Perhaps the most quixotic of Abu Dhabi's book initiatives is the Kalima translation project. Every year, Kalima selects 100 titles from the vastness of world literature and arranges to have them translated into Arabic. Looking down the list of items that Kalima has picked so far, that Martelian sense of high-minded randomness is pronounced. A volume on the ethics of Emmanuel Levinas rubs shoulders with a work on physiognomy (Rose Rosetree's The Power of Face Reading). Edna O'Brien's soupy memoir Mother Ireland shares shelf space with the ferocious, glittering Fragments, by Elias Canetti. There's Eckhart Tolle's new-age tract A New Earth, and Stephen Hawking's A Briefer History of Time. Who could be interested in all of them? Well, exactly. They aren't for any individual. They're meant to edify and enlighten a global language community. Each book is not for everyone (though it's tempting to think one or two of them might strike a chord with Stephen Harper).

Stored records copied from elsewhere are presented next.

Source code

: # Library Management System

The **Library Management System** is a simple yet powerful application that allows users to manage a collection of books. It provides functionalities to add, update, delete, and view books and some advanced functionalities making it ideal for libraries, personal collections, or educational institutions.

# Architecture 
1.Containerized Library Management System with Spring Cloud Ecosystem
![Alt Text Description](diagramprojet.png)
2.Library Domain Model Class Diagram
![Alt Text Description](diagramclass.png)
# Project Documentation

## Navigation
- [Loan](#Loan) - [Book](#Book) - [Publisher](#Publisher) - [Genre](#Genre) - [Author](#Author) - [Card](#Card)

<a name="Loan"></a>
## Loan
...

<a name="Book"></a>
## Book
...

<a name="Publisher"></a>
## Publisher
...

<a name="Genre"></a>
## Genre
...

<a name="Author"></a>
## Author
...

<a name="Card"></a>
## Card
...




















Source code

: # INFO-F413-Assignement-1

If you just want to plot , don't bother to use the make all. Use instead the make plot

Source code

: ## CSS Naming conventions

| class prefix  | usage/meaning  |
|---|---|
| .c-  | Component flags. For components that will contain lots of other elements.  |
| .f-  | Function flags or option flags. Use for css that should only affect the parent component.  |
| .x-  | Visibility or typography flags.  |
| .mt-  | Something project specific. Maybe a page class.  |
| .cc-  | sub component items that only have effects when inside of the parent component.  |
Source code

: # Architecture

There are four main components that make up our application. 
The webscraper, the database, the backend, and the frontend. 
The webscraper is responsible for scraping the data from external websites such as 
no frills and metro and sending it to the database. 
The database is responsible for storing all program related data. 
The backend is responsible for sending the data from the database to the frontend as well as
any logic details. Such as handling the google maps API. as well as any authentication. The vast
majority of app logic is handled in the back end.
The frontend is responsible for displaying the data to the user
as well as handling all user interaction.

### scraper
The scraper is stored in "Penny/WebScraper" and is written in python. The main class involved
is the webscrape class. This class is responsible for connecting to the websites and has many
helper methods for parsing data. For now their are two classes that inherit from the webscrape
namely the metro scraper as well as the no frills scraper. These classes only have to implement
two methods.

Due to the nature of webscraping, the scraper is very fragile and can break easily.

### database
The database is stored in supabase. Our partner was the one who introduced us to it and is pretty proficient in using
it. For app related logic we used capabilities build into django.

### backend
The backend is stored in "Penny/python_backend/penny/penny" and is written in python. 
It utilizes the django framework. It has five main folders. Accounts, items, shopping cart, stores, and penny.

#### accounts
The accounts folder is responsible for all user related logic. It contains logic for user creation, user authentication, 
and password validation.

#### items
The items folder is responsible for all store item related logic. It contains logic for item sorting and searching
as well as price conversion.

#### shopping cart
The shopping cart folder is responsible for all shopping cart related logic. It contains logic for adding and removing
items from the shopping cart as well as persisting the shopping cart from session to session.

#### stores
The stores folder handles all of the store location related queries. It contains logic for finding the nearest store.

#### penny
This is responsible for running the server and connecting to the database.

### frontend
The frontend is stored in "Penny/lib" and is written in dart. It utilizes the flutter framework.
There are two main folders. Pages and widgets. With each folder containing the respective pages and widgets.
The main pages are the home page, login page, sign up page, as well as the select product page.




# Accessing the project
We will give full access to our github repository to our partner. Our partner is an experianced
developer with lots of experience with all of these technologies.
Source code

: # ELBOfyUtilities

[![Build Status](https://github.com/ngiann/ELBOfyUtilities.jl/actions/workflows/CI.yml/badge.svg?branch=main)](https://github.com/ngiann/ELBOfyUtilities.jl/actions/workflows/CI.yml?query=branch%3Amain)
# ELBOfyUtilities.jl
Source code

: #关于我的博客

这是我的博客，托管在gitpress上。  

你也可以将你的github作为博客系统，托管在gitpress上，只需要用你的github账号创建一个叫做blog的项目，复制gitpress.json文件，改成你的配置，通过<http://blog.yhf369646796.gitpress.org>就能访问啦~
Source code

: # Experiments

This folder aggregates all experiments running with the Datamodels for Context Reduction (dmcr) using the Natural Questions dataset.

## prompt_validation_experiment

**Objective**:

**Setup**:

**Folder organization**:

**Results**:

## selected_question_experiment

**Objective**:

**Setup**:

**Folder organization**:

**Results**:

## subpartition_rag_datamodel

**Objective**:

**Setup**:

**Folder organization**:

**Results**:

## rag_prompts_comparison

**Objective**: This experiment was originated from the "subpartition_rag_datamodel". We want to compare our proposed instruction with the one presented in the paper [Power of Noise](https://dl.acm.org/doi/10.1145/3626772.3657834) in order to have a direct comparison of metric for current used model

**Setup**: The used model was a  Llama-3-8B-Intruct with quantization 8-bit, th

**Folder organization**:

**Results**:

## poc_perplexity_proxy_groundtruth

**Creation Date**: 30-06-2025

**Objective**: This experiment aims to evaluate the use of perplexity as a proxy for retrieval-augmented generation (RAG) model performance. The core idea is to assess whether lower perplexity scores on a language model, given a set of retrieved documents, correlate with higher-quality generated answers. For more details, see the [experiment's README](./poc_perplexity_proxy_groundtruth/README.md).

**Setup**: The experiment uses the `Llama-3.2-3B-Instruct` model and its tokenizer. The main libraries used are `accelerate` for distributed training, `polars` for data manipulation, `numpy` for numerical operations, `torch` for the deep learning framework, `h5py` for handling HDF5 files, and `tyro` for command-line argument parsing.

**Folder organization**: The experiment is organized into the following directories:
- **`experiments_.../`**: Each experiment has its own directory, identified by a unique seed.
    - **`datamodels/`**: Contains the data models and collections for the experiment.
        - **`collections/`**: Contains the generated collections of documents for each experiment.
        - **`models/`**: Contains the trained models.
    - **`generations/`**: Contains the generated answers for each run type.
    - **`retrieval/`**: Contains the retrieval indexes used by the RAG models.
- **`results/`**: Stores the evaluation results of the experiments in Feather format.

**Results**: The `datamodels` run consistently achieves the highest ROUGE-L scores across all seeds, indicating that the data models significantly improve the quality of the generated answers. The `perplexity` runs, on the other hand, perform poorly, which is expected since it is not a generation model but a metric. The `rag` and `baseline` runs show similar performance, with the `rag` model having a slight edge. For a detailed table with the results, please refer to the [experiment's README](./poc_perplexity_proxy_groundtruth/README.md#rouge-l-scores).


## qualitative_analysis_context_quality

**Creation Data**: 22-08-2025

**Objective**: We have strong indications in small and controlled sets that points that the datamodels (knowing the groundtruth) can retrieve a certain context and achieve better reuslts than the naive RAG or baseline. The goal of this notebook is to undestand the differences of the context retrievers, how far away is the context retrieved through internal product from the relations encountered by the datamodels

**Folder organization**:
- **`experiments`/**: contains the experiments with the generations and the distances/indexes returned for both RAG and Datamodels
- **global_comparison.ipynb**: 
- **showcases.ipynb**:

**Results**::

It's gratifying to see Abu Dhabi investing in work such as this. After all, literature matters. Leave aside the ponderous Matthew Arnold stuff about "the best that has been thought and said". Never mind the school board line about learning to grasp and assess sustained argument, or the soppy pieties about imaginative empathy and seeing the other fellow's point of view. It matters because it's cheap to make, hard to consume, and so tells us more about ourselves than any other taste we might profess. Stendhal thought the novel held a mirror up to reality. It does, and the reality it reflects is the reality of what we want.

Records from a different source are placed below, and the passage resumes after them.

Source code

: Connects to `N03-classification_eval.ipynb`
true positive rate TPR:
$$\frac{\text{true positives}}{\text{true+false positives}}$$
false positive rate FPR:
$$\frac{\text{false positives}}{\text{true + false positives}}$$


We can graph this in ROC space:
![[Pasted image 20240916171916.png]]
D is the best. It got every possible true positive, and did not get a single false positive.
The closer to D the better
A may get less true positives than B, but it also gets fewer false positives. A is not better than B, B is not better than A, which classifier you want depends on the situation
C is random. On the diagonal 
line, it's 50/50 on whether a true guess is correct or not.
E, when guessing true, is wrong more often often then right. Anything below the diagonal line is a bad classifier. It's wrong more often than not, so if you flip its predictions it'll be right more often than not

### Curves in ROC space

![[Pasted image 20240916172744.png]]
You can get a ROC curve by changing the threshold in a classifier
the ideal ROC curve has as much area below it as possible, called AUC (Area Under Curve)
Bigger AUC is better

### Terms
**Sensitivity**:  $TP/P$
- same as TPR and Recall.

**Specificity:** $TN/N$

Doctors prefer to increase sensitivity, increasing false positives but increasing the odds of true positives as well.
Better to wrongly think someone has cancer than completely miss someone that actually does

Very often we learn to tolerate art we don't like. We snore through atonal operas and laugh at B-movies. We push ourselves around museums wearing a contemplative frown and reach the cafe before our foreheads are aching too badly. Uniquely among the arts, you can't do that with books. A book means a commitment of hours, and if it isn't working for you, it probably isn't working at all. The page becomes a grey sea and your eyes roll in your head. You make excuses not to pick the thing up again. Bedtime feels like a punishment. Some books let you in. Others bounce you at the door. You can hide it or lie about it, but the book knows who you are. And after a few such experiences, so do you.

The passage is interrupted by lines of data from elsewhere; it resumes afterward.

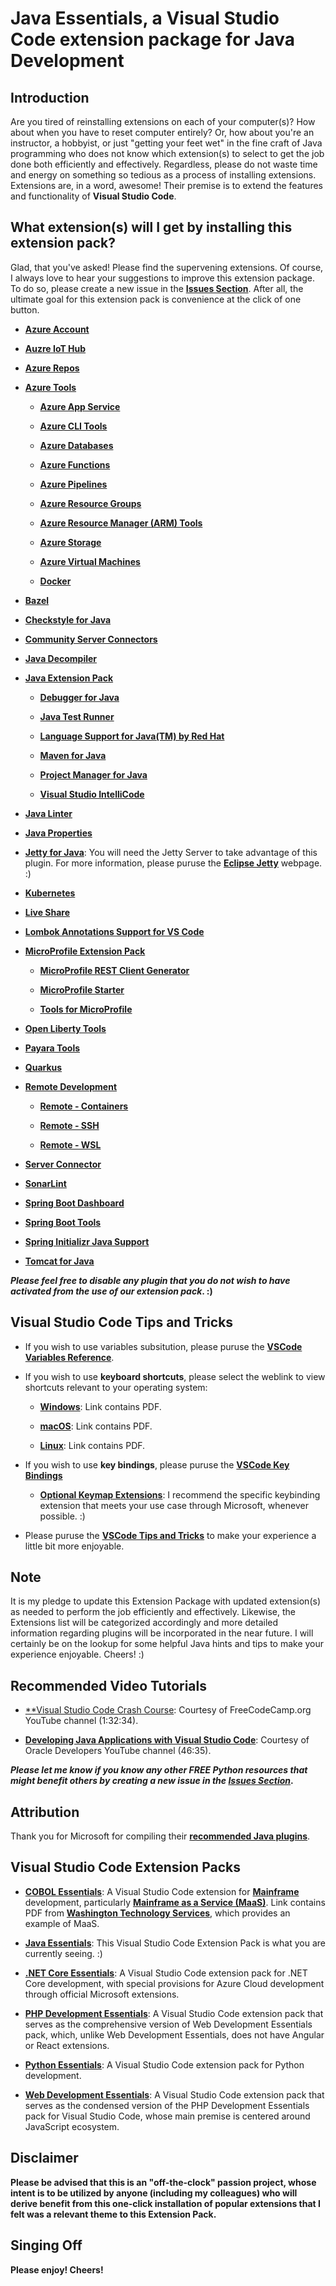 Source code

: # Java Essentials, a Visual Studio Code extension package for Java Development

## Introduction

Are you tired of reinstalling extensions on each of your computer(s)? How about when you have to reset computer entirely? Or, how about you're an instructor, a hobbyist, or just "getting your feet wet" in the fine craft of Java programming who does not know which extension(s) to select to get the job done both efficiently and effectively. Regardless, please do not waste time and energy on something so tedious as a process of installing extensions. Extensions are, in a word, awesome! Their premise is to extend the features and functionality of **Visual Studio Code**.

## What extension(s) will I get by installing this extension pack?

Glad, that you've asked! Please find the supervening extensions. Of course, I always love to hear your suggestions to improve this extension package. To do so, please create a new issue in the [**Issues Section**](https://github.com/jillmnolan/java-essentials/issues). After all, the ultimate goal for this extension pack is convenience at the click of one button.

* [**Azure Account**](https://marketplace.visualstudio.com/items?itemName=ms-vscode.azure-account)

* [**Auzre IoT Hub**](https://marketplace.visualstudio.com/items?itemName=vsciot-vscode.azure-iot-toolkit)

* [**Azure Repos**](https://marketplace.visualstudio.com/items?itemName=ms-vsts.team)

* [**Azure Tools**](https://marketplace.visualstudio.com/items?itemName=ms-vscode.vscode-node-azure-pack)

  * [**Azure App Service**](https://marketplace.visualstudio.com/items?itemName=ms-azuretools.vscode-azureappservice)

  * [**Azure CLI Tools**](https://marketplace.visualstudio.com/items?itemName=ms-vscode.azurecli)

  * [**Azure Databases**](https://marketplace.visualstudio.com/items?itemName=ms-azuretools.vscode-cosmosdb)

  * [**Azure Functions**](https://marketplace.visualstudio.com/items?itemName=ms-azuretools.vscode-azurefunctions)

  * [**Azure Pipelines**](https://marketplace.visualstudio.com/items?itemName=ms-azure-devops.azure-pipelines)

  * [**Azure Resource Groups**](https://marketplace.visualstudio.com/items?itemName=ms-azuretools.vscode-azureresourcegroups)

  * [**Azure Resource Manager (ARM) Tools**](https://marketplace.visualstudio.com/items?itemName=msazurermtools.azurerm-vscode-tools)

  * [**Azure Storage**](https://marketplace.visualstudio.com/items?itemName=ms-azuretools.vscode-azurestorage)

  * [**Azure Virtual Machines**](https://marketplace.visualstudio.com/items?itemName=ms-azuretools.vscode-azurevirtualmachines)

  * [**Docker**](https://marketplace.visualstudio.com/items?itemName=ms-azuretools.vscode-docker)

* [**Bazel**](https://marketplace.visualstudio.com/items?itemName=BazelBuild.vscode-bazel)

* [**Checkstyle for Java**](https://marketplace.visualstudio.com/items?itemName=shengchen.vscode-checkstyle)

* [**Community Server Connectors**](https://marketplace.visualstudio.com/items?itemName=redhat.vscode-community-server-connector)

* [**Java Decompiler**](https://marketplace.visualstudio.com/items?itemName=dgileadi.java-decompiler)

* [**Java Extension Pack**](https://marketplace.visualstudio.com/items?itemName=vscjava.vscode-java-pack)

  * [**Debugger for Java**](https://marketplace.visualstudio.com/items?itemName=vscjava.vscode-java-debug)

  * [**Java Test Runner**](https://marketplace.visualstudio.com/items?itemName=vscjava.vscode-java-test)

  * [**Language Support for Java(TM) by Red Hat**](https://marketplace.visualstudio.com/items?itemName=redhat.java)

  * [**Maven for Java**](https://marketplace.visualstudio.com/items?itemName=vscjava.vscode-maven)

  * [**Project Manager for Java**](https://marketplace.visualstudio.com/items?itemName=vscjava.vscode-java-dependency)

  * [**Visual Studio IntelliCode**](https://marketplace.visualstudio.com/items?itemName=VisualStudioExptTeam.vscodeintellicode)

* [**Java Linter**](https://marketplace.visualstudio.com/items?itemName=faustinoaq.javac-linter)

* [**Java Properties**](https://marketplace.visualstudio.com/items?itemName=ithildir.java-properties)

* [**Jetty for Java**](https://marketplace.visualstudio.com/items?itemName=SummerSun.vscode-jetty): You will need the Jetty Server to take advantage of this plugin.  For more information, please puruse the [**Eclipse Jetty**](https://www.eclipse.org/jetty/) webpage. :)

* [**Kubernetes**](https://marketplace.visualstudio.com/items?itemName=ms-kubernetes-tools.vscode-kubernetes-tools)

* [**Live Share**](https://marketplace.visualstudio.com/items?itemName=MS-vsliveshare.vsliveshare)

* [**Lombok Annotations Support for VS Code**](https://marketplace.visualstudio.com/items?itemName=GabrielBB.vscode-lombok)

* [**MicroProfile Extension Pack**](https://marketplace.visualstudio.com/items?itemName=MicroProfile-Community.vscode-microprofile-pack)

  * [**MicroProfile REST Client Generator**](https://marketplace.visualstudio.com/items?itemName=MicroProfile-Community.mp-rest-client-generator-vscode-ext)
  
  * [**MicroProfile Starter**](https://marketplace.visualstudio.com/items?itemName=MicroProfile-Community.mp-starter-vscode-ext)

  * [**Tools for MicroProfile**](https://marketplace.visualstudio.com/items?itemName=redhat.vscode-microprofile)

* [**Open Liberty Tools**](https://marketplace.visualstudio.com/items?itemName=Open-Liberty.liberty-dev-vscode-ext)

* [**Payara Tools**](https://marketplace.visualstudio.com/items?itemName=Payara.payara-vscode)

* [**Quarkus**](https://marketplace.visualstudio.com/items?itemName=redhat.vscode-quarkus)

* [**Remote Development**](https://marketplace.visualstudio.com/items?itemName=ms-vscode-remote.vscode-remote-extensionpack)

  * [**Remote - Containers**](https://marketplace.visualstudio.com/items?itemName=ms-vscode-remote.remote-containers)

  * [**Remote - SSH**](https://marketplace.visualstudio.com/items?itemName=ms-vscode-remote.remote-ssh)

  * [**Remote - WSL**](https://marketplace.visualstudio.com/items?itemName=ms-vscode-remote.remote-wsl)

* [**Server Connector**](https://marketplace.visualstudio.com/items?itemName=redhat.vscode-server-connector)

* [**SonarLint**](https://marketplace.visualstudio.com/items?itemName=SonarSource.sonarlint-vscode)

* [**Spring Boot Dashboard**](https://marketplace.visualstudio.com/items?itemName=vscjava.vscode-spring-boot-dashboard)

* [**Spring Boot Tools**](https://marketplace.visualstudio.com/items?itemName=Pivotal.vscode-spring-boot)

* [**Spring Initializr Java Support**](https://marketplace.visualstudio.com/items?itemName=vscjava.vscode-spring-initializr)

* [**Tomcat for Java**](https://marketplace.visualstudio.com/items?itemName=adashen.vscode-tomcat)

**_Please feel free to disable any plugin that you do not wish to have activated from the use of our extension pack_. :)**

## Visual Studio Code Tips and Tricks

* If you wish to use variables subsitution, please puruse the [**VSCode Variables Reference**](https://code.visualstudio.com/docs/editor/variables-reference).

* If you wish to use **keyboard shortcuts**, please select the weblink to view shortcuts relevant to your operating system:

  * [**Windows**](https://code.visualstudio.com/shortcuts/keyboard-shortcuts-windows.pdf): Link contains PDF.

  * [**macOS**](https://code.visualstudio.com/shortcuts/keyboard-shortcuts-macos.pdf): Link contains PDF.

  * [**Linux**](https://code.visualstudio.com/shortcuts/keyboard-shortcuts-linux.pdf): Link contains PDF.

* If you wish to use **key bindings**, please puruse the [**VSCode Key Bindings**](https://code.visualstudio.com/docs/getstarted/keybindings)

  * [**Optional Keymap Extensions**](https://marketplace.visualstudio.com/search?target=VSCode&category=Keymaps&sortBy=Relevance): I recommend the specific keybinding extension that meets your use case through Microsoft, whenever possible. :)

* Please puruse the [**VSCode Tips and Tricks**](https://code.visualstudio.com/docs/getstarted/tips-and-tricks) to make your experience a little bit more enjoyable.

## Note

It is my pledge to update this Extension Package with updated extension(s) as needed to perform the job efficiently and effectively. Likewise, the Extensions list will be categorized accordingly and more detailed information regarding plugins will be incorporated in the near future. I will certainly be on the lookup for some helpful Java hints and tips to make your experience enjoyable.  Cheers! :)

## Recommended Video Tutorials

* [**Visual Studio Code Crash Course](https://www.youtube.com/watch?v=WPqXP_kLzpo): Courtesy of FreeCodeCamp.org YouTube channel (1:32:34).

* [**Developing Java Applications with Visual Studio Code**](https://www.youtube.com/watch?v=RJIfsSmU9zk): Courtesy of Oracle Developers YouTube channel (46:35).

**_Please let me know if you know any other FREE Python resources that might benefit others by creating a new issue in the [Issues Section](https://github.com/jillmnolan/java-essentials/issues)_.**

## Attribution

Thank you for Microsoft for compiling their [**recommended Java plugins**](https://code.visualstudio.com/docs/java/extensions).

## Visual Studio Code Extension Packs

* [**COBOL Essentials**](https://marketplace.visualstudio.com/items?itemName=JillMNolan.cobol-essentials): A Visual Studio Code extension for [**Mainframe**](https://www.ibm.com/it-infrastructure/z/education/what-is-a-mainframe) development, particularly [**Mainframe as a Service (MaaS)**](https://watech.wa.gov/sites/default/files/public/Mainframe%20MFaaS%20one%20pager_3-13-20.pdf#:~:text=mainframe%20service%20to%20a%20vendor-managed%20cloud%20solution.%20Definition.,the%20IT%20infrastructure%2C%20support%20and%20maintenance.%20Customers%20pay). Link contains PDF from [**Washington Technology Services**](https://watech.wa.gov/), which provides an example of MaaS.

* [**Java Essentials**](https://marketplace.visualstudio.com/items?itemName=JillMNolan.java-essentials): This Visual Studio Code Extension Pack is what you are currently seeing. :)

* [**.NET Core Essentials**](https://marketplace.visualstudio.com/items?itemName=JillMNolan.dotnet-core-essentials): A Visual Studio Code extension pack for .NET Core development, with special provisions for Azure Cloud development through official Microsoft extensions.

* [**PHP Development Essentials**](https://marketplace.visualstudio.com/items?itemName=JillMNolan.php-development-essentials): A Visual Studio Code extension pack that serves as the comprehensive version of Web Development Essentials pack, which, unlike Web Development Essentials, does not have Angular or React extensions.

* [**Python Essentials**](https://marketplace.visualstudio.com/items?itemName=JillMNolan.python-essentials): A Visual Studio Code extension pack for Python development.

* [**Web Development Essentials**](https://marketplace.visualstudio.com/items?itemName=JillMNolan.web-development-essentials-pack): A Visual Studio Code extension pack that serves as the condensed version of the PHP Development Essentials pack for Visual Studio Code, whose main premise is centered around JavaScript ecosystem.

## Disclaimer

**Please be advised that this is an "off-the-clock" passion project, whose intent is to be utilized by anyone (including my colleagues) who will derive benefit from this one-click installation of popular extensions that I felt was a relevant theme to this Extension Pack.**

## Singing Off

**Please enjoy! Cheers!**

The moral of all this, unlikely as it might seem, is that there's a kind of value in Martel's correspondence with Harper. The Canadian prime minister gains even from the books that miss their mark. As do we all, moving through a sea of things we don't want to read, and occasionally - happy day! - stumbling on something that we really, really do want to. It's a wasteful process in some ways, this way of coming to know ourselves, and one that has never done much for the bank balances of the majority of its servants. How laudable, then, that Adach supports it through initiatives like ADIBF and Kalima. You might not feel terribly still in the booming vastness of the Adnec exhibition centre this week. But you should, in a sense that has nothing to do with bank balances, feel rich.